Poster Session P1.12 Impact of Urbanization on Climate Change in Korea, 1973–2002 (Formerly Paper number 12.1)

Wednesday, 25 August 2004
Sung-Nam Oh, KMA/NRL, Seoul, Korea, Republic of (South); and Y. H. Kim, M. S. Hyun, and J. C. Nam

Handout (114.9 kB)

The most important anthropogenic influences on climate are the emission of greenhouse gases and changes in land use. But it has been difficult to separate these two influences because both tend to increase the daily mean surface temperature in the global warming. The National Center for Environmental Prediction (NCEP) produced the retroactive record of surface temperature data based on more than 50 years of global analyses of atmospheric fields.
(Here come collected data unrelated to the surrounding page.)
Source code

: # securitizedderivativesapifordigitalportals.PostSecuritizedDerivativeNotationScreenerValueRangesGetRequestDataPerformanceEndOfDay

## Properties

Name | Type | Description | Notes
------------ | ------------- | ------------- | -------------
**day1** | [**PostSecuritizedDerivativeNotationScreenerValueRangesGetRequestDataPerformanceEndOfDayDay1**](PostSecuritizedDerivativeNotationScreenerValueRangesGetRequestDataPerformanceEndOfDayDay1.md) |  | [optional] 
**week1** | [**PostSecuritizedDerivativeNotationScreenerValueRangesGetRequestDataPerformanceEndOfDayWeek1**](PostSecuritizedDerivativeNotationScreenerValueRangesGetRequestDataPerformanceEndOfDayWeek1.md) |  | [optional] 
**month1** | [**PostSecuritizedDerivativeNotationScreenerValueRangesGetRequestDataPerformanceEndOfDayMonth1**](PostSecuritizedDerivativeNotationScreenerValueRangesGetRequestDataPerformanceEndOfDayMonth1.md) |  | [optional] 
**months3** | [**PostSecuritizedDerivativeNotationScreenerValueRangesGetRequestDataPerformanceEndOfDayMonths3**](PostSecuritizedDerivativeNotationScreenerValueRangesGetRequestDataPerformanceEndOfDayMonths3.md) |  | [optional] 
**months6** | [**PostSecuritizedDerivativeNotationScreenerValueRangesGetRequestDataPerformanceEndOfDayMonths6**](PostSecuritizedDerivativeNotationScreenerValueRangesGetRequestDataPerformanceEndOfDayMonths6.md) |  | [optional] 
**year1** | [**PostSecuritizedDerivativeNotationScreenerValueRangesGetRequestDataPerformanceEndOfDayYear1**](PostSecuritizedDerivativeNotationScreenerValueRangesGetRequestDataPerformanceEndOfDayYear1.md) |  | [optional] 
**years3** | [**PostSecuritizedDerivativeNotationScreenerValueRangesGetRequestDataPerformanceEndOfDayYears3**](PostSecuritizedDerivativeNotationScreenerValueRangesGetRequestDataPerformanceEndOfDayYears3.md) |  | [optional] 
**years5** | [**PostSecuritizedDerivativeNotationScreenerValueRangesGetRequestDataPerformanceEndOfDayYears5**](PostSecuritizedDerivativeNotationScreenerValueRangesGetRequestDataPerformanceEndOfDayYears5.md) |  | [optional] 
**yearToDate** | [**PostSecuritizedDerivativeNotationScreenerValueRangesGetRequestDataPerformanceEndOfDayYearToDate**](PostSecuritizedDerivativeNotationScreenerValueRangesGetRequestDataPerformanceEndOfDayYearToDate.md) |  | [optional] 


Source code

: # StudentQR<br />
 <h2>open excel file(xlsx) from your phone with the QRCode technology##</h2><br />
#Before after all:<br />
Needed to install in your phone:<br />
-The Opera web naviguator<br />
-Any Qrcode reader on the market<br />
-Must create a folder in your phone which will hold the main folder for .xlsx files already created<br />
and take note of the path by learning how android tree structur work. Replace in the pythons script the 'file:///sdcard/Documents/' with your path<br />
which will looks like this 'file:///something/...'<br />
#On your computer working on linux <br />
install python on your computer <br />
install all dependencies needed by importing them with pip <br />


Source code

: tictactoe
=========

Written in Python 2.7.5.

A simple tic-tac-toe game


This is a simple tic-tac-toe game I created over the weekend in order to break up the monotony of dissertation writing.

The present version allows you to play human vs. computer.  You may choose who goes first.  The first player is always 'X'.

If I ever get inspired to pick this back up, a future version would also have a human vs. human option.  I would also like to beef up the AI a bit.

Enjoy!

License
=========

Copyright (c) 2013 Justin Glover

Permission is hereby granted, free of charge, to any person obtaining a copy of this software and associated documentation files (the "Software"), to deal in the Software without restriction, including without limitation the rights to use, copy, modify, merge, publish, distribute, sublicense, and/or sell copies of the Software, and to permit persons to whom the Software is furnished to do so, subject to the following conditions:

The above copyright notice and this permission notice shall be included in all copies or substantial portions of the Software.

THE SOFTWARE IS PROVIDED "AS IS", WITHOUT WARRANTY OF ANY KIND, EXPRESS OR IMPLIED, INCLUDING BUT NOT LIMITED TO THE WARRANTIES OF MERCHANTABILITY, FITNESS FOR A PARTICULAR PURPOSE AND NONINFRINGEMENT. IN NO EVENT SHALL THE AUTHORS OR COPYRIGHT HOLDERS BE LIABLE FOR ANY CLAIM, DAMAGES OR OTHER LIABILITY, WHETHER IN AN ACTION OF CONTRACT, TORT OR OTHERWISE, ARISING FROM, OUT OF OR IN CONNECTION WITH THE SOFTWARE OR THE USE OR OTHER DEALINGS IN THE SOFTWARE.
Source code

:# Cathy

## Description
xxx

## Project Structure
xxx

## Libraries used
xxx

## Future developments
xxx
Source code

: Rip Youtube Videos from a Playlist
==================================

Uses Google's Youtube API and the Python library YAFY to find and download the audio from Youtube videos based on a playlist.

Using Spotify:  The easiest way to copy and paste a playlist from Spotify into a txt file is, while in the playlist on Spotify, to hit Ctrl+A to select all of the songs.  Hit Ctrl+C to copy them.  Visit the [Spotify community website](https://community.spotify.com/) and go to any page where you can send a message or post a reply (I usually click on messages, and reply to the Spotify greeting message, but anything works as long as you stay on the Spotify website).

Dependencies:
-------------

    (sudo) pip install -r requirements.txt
However, NCEP reanalysis does not include the effects of land surface changes. The objective of this study is to separate the trend of surface temperature of global warming from the urbanization in Korea. The analysis method is to interpolate the gridded NCEP reanalysis temperature to observational daily values in Korea during 30 years from 1973 to 2002. Over the 30-year period, surface air temperature has been increased with time (1.38oC in Seoul as an urban site and 0.43oC in Chupungnyung as a rural site). The temperature trends are shown in good agreements between observations and NCEP reanalysis at the major cities and rural areas and however, decadal trends show some differences between observations and NCEP reanalysis. The analyses have results as that urban area is warming with high increasing temperature rate, and therefore, separated with global warming temperature.